-- TASK STATEMENT --
Pick each line containing the word "такое" out of the data below.

-- RECORDS PROVIDED --
╔══
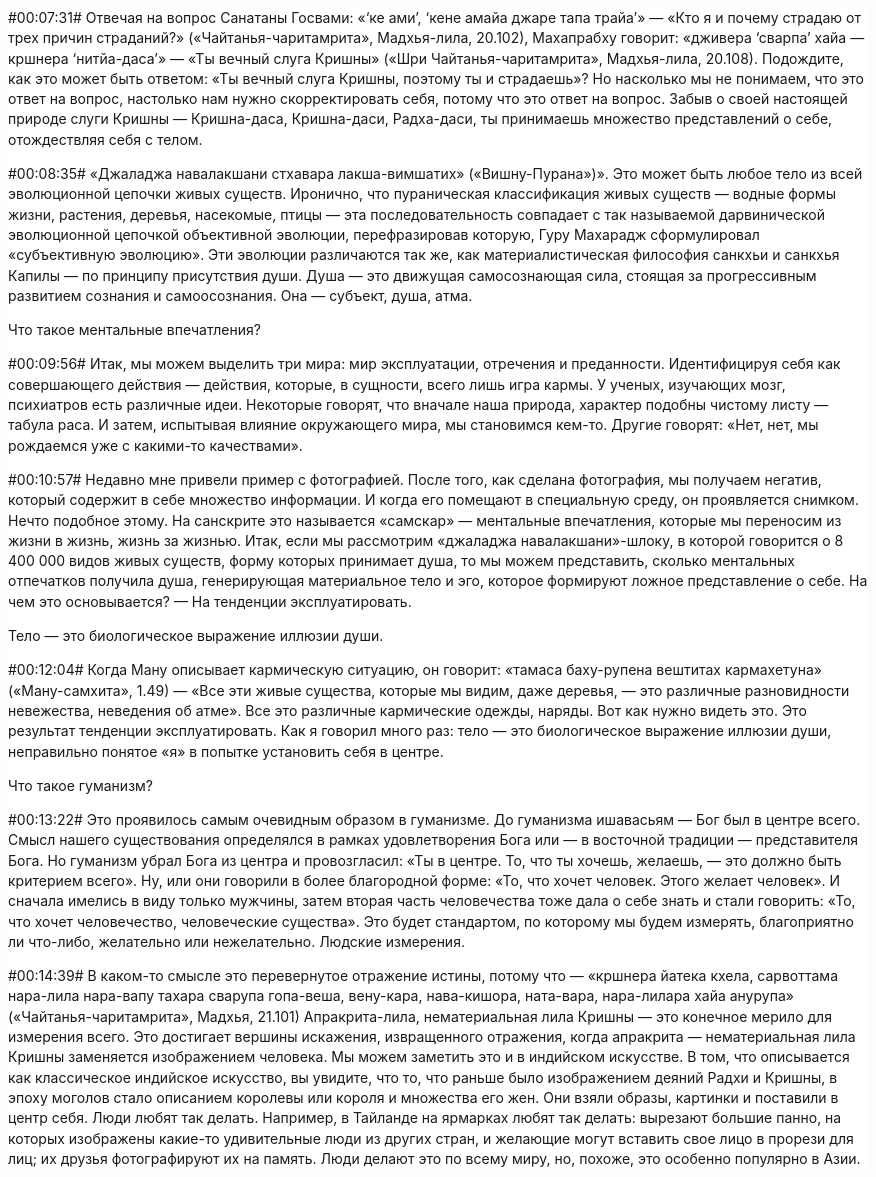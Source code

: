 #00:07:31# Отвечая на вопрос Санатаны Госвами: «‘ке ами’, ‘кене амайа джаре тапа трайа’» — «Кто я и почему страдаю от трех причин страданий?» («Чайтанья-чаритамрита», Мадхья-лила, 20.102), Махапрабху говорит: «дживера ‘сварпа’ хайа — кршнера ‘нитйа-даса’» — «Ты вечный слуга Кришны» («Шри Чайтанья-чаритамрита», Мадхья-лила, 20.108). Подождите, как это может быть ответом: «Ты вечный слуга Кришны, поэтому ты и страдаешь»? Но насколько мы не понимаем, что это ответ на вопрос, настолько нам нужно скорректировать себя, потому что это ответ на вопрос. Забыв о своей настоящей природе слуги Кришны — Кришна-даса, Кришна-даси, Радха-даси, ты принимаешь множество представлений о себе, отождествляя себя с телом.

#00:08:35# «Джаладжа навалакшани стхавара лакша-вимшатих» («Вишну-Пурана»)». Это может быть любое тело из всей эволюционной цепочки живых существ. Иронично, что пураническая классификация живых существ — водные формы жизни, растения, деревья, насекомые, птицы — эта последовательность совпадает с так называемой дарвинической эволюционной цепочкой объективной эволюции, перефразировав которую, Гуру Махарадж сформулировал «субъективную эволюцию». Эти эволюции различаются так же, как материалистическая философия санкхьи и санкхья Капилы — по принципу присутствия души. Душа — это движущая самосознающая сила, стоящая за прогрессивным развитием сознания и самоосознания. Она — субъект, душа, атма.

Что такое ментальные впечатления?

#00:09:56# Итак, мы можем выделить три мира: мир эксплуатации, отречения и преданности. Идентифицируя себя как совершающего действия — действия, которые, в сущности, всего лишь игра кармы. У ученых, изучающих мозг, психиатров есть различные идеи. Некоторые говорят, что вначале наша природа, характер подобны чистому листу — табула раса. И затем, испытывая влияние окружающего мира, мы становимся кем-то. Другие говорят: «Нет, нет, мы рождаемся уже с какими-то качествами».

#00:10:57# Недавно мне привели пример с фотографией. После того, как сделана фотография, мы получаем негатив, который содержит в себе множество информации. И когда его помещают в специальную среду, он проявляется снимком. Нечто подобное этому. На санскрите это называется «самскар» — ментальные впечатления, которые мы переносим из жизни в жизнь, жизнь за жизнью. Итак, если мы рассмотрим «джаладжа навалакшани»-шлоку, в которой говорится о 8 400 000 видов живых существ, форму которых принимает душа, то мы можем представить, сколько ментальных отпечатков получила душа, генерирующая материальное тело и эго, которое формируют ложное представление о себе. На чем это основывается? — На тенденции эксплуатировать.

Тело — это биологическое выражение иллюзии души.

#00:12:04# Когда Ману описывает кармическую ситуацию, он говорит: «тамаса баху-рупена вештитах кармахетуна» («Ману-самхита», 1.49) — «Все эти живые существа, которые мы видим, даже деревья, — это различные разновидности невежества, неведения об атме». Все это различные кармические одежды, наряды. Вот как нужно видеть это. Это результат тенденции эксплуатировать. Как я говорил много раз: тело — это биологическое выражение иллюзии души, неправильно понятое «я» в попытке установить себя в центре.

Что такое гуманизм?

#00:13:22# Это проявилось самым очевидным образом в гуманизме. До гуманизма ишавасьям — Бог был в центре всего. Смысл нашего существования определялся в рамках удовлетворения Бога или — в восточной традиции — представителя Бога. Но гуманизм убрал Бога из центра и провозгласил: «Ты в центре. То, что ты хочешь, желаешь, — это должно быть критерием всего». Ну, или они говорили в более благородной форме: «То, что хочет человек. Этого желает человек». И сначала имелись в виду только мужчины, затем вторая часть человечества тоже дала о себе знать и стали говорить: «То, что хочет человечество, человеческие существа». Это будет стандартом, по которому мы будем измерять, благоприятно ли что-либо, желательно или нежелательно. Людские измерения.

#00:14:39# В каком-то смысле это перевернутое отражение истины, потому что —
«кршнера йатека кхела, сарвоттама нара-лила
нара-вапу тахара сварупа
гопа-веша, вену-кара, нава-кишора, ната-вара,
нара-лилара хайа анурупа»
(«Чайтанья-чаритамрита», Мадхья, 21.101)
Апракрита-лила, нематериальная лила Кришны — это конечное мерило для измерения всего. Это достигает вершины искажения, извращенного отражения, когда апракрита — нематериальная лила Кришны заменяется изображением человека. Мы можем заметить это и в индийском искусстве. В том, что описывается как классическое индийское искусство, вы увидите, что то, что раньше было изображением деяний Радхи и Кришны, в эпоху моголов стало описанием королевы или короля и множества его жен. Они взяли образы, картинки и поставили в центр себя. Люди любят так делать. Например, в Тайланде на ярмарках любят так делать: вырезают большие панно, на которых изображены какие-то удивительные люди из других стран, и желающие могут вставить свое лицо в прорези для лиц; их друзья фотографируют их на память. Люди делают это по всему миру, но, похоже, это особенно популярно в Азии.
╚══
-- ANSWER TO THE PROBLEM --
Что такое ментальные впечатления?
Что такое гуманизм?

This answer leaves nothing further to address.